MATERIAL FOR THIS EXERCISE.
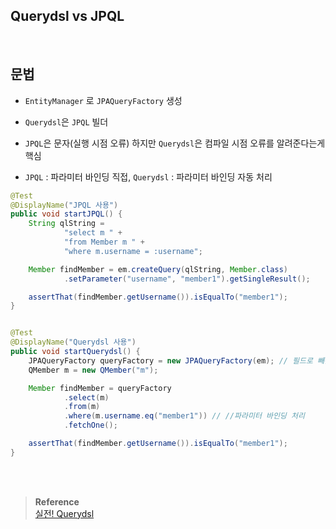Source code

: ## Querydsl vs JPQL

<br/>

## 문법

- `EntityManager` 로 `JPAQueryFactory` 생성

- `Querydsl`은 `JPQL` 빌더

- `JPQL`은 문자(실행 시점 오류) 하지만 `Querydsl`은 컴파일 시점 오류를 알려준다는게 핵심

- `JPQL` : 파라미터 바인딩 직접, `Querydsl` : 파라미터 바인딩 자동 처리



```java
@Test
@DisplayName("JPQL 사용")
public void startJPQL() {
    String qlString =
            "select m " +
            "from Member m " +
            "where m.username = :username";

    Member findMember = em.createQuery(qlString, Member.class)
            .setParameter("username", "member1").getSingleResult();

    assertThat(findMember.getUsername()).isEqualTo("member1");
}


@Test
@DisplayName("Querydsl 사용")
public void startQuerydsl() {
    JPAQueryFactory queryFactory = new JPAQueryFactory(em); // 필드로 빼는식으로 사용
    QMember m = new QMember("m");

    Member findMember = queryFactory
            .select(m)
            .from(m)
            .where(m.username.eq("member1")) // //파라미터 바인딩 처리
            .fetchOne();

    assertThat(findMember.getUsername()).isEqualTo("member1");
}
```



<br/><br/>

>**Reference** <br/>[실전! Querydsl](https://www.inflearn.com/course/querydsl-%EC%8B%A4%EC%A0%84?_gl=1*lhve3a*_ga*OTY2ODU2MjYxLjE2NzkwNjYzNDU.*_ga_85V6SRKGJV*MTY5MjcwODMyNi40Mi4xLjE2OTI3MDgzMzMuNTMuMC4w)

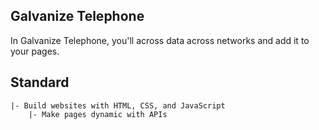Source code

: ## Galvanize Telephone

In Galvanize Telephone, you'll across data across networks and add it to your pages.

## Standard

```
|- Build websites with HTML, CSS, and JavaScript
    |- Make pages dynamic with APIs
```

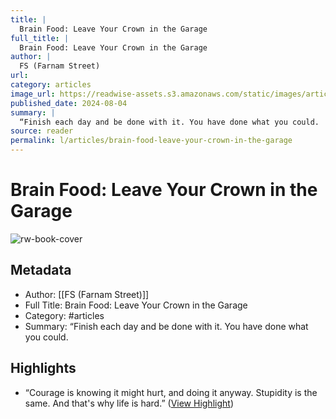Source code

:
```yaml
---
title: |
  Brain Food: Leave Your Crown in the Garage
full_title: |
  Brain Food: Leave Your Crown in the Garage
author: |
  FS (Farnam Street)
url: 
category: articles
image_url: https://readwise-assets.s3.amazonaws.com/static/images/article4.6bc1851654a0.png
published_date: 2024-08-04
summary: |
  “Finish each day and be done with it. You have done what you could.
source: reader
permalink: l/articles/brain-food-leave-your-crown-in-the-garage
---
```

# Brain Food: Leave Your Crown in the Garage

![rw-book-cover](https://readwise-assets.s3.amazonaws.com/static/images/article4.6bc1851654a0.png)

## Metadata
- Author: [[FS (Farnam Street)]]
- Full Title: Brain Food: Leave Your Crown in the Garage
- Category: #articles
- Summary: “Finish each day and be done with it. You have done what you could.

## Highlights
- “Courage is knowing it might hurt, and doing it anyway. Stupidity is the same. And that's why life is hard.” ([View Highlight](https://read.readwise.io/read/01j4j5gh7ftcxqemqkm3gm9pn7))


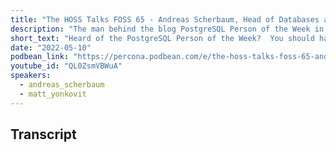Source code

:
 ```yaml
---
title: "The HOSS Talks FOSS 65 - Andreas Scherbaum, Head of Databases at Adjust GmbH"
description: "The man behind the blog PostgreSQL Person of the Week in Percona database opensource podcast "
short_text: "Heard of the PostgreSQL Person of the Week?  You should have!  The man behind the blog and effort stops into to chat with the HOSS about all things PostgreSQL-related"
date: "2022-05-10"
podbean_link: "https://percona.podbean.com/e/the-hoss-talks-foss-65-andreas-scherbaum-adjust-gmbh-at-head-of-databases/"
youtube_id: "QL0ZsmVBWuA"
speakers:
  - andreas_scherbaum
  - matt_yonkovit
---
```


## Transcript


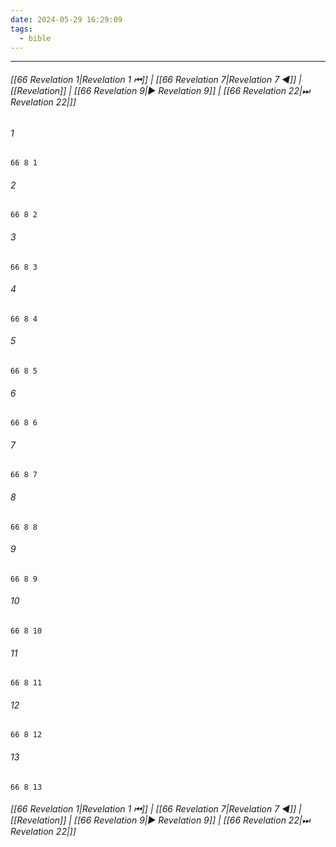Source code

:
 ```yaml
---
date: 2024-05-29 16:29:09
tags:
  - bible
---
```

___

###### [[66 Revelation 1|Revelation 1 ⏮]] | [[66 Revelation 7|Revelation 7 ◀]] | [[Revelation]] | [[66 Revelation 9|▶ Revelation 9]] | [[66 Revelation 22|⏭ Revelation 22|]]

###### 1
``` verse
66 8 1 
```
###### 2
``` verse
66 8 2 
```
###### 3
``` verse
66 8 3 
```
###### 4
``` verse
66 8 4 
```
###### 5
``` verse
66 8 5 
```
###### 6
``` verse
66 8 6 
```
###### 7
``` verse
66 8 7 
```
###### 8
``` verse
66 8 8 
```
###### 9
``` verse
66 8 9 
```
###### 10
``` verse
66 8 10 
```
###### 11
``` verse
66 8 11 
```
###### 12
``` verse
66 8 12 
```
###### 13
``` verse
66 8 13 
```

###### [[66 Revelation 1|Revelation 1 ⏮]] | [[66 Revelation 7|Revelation 7 ◀]] | [[Revelation]] | [[66 Revelation 9|▶ Revelation 9]] | [[66 Revelation 22|⏭ Revelation 22|]]

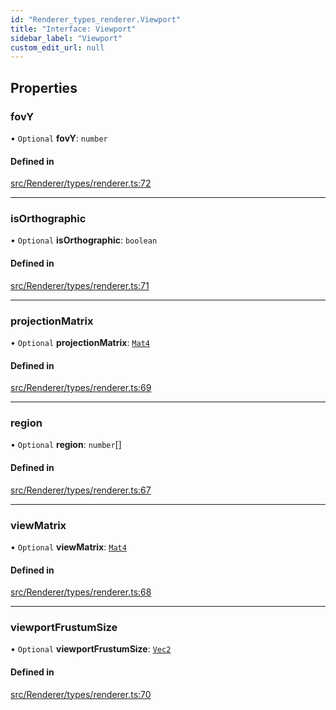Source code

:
 ```yaml
---
id: "Renderer_types_renderer.Viewport"
title: "Interface: Viewport"
sidebar_label: "Viewport"
custom_edit_url: null
---
```




## Properties

### fovY

• `Optional` **fovY**: `number`

#### Defined in

[src/Renderer/types/renderer.ts:72](https://github.com/ZeaInc/zea-engine/blob/819769315/src/Renderer/types/renderer.ts#L72)

___

### isOrthographic

• `Optional` **isOrthographic**: `boolean`

#### Defined in

[src/Renderer/types/renderer.ts:71](https://github.com/ZeaInc/zea-engine/blob/819769315/src/Renderer/types/renderer.ts#L71)

___

### projectionMatrix

• `Optional` **projectionMatrix**: [`Mat4`](../../Math/Math_Mat4.Mat4)

#### Defined in

[src/Renderer/types/renderer.ts:69](https://github.com/ZeaInc/zea-engine/blob/819769315/src/Renderer/types/renderer.ts#L69)

___

### region

• `Optional` **region**: `number`[]

#### Defined in

[src/Renderer/types/renderer.ts:67](https://github.com/ZeaInc/zea-engine/blob/819769315/src/Renderer/types/renderer.ts#L67)

___

### viewMatrix

• `Optional` **viewMatrix**: [`Mat4`](../../Math/Math_Mat4.Mat4)

#### Defined in

[src/Renderer/types/renderer.ts:68](https://github.com/ZeaInc/zea-engine/blob/819769315/src/Renderer/types/renderer.ts#L68)

___

### viewportFrustumSize

• `Optional` **viewportFrustumSize**: [`Vec2`](../../Math/Math_Vec2.Vec2)

#### Defined in

[src/Renderer/types/renderer.ts:70](https://github.com/ZeaInc/zea-engine/blob/819769315/src/Renderer/types/renderer.ts#L70)


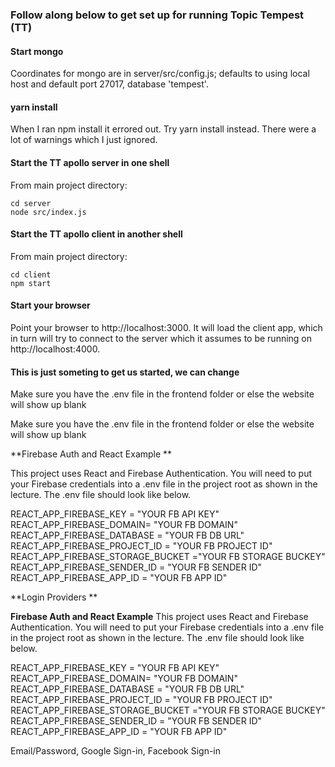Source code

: ### Follow along below to get set up for running Topic Tempest (TT)

#### Start mongo
Coordinates for mongo are in server/src/config.js; defaults to using local
host and default port 27017, database 'tempest'.

#### yarn install
When I ran npm install it errored out. Try yarn install instead. There were a lot
of warnings which I just ignored.

#### Start the TT apollo server in one shell

From main project directory:

```
cd server
node src/index.js
```

#### Start the TT apollo client in another shell

From main project directory:

```
cd client
npm start
```

#### Start your browser

Point your browser to http://localhost:3000. It will load the client app,
which in turn will try to connect to the server which it assumes to be
running on http://localhost:4000.

#### This is just someting to get us started, we can change
Make sure you have the .env file in the frontend folder or else the website will show up blank

Make sure you have the .env file in the frontend folder or else the website will show up blank

**Firebase Auth and React Example **

This project uses React and Firebase Authentication. You will need to put your Firebase credentials into a .env file in the project root as shown in the lecture. The .env file should look like below.

REACT_APP_FIREBASE_KEY = "YOUR FB API KEY" 
REACT_APP_FIREBASE_DOMAIN= "YOUR FB DOMAIN" 
REACT_APP_FIREBASE_DATABASE = "YOUR FB DB URL" 
REACT_APP_FIREBASE_PROJECT_ID = "YOUR FB PROJECT ID" 
REACT_APP_FIREBASE_STORAGE_BUCKET ="YOUR FB STORAGE BUCKEY" 
REACT_APP_FIREBASE_SENDER_ID = "YOUR FB SENDER ID" 
REACT_APP_FIREBASE_APP_ID = "YOUR FB APP ID"

**Login Providers **

**Firebase Auth and React Example**
This project uses React and Firebase Authentication. You will need to put your Firebase credentials into a .env file in the project root as shown in the lecture. The .env file should look like below.

REACT_APP_FIREBASE_KEY = "YOUR FB API KEY"
REACT_APP_FIREBASE_DOMAIN= "YOUR FB DOMAIN"
REACT_APP_FIREBASE_DATABASE = "YOUR FB DB URL"
REACT_APP_FIREBASE_PROJECT_ID = "YOUR FB PROJECT ID"
REACT_APP_FIREBASE_STORAGE_BUCKET ="YOUR FB STORAGE BUCKEY"
REACT_APP_FIREBASE_SENDER_ID = "YOUR FB SENDER ID"
REACT_APP_FIREBASE_APP_ID = "YOUR FB APP ID"

Email/Password, Google Sign-in, Facebook Sign-in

TASK.
From the entries, copy every line in which the word "Street" occurs.

SOLVED PROBLEM.
  FS (Farnam Street)
- Author: [[FS (Farnam Street)]]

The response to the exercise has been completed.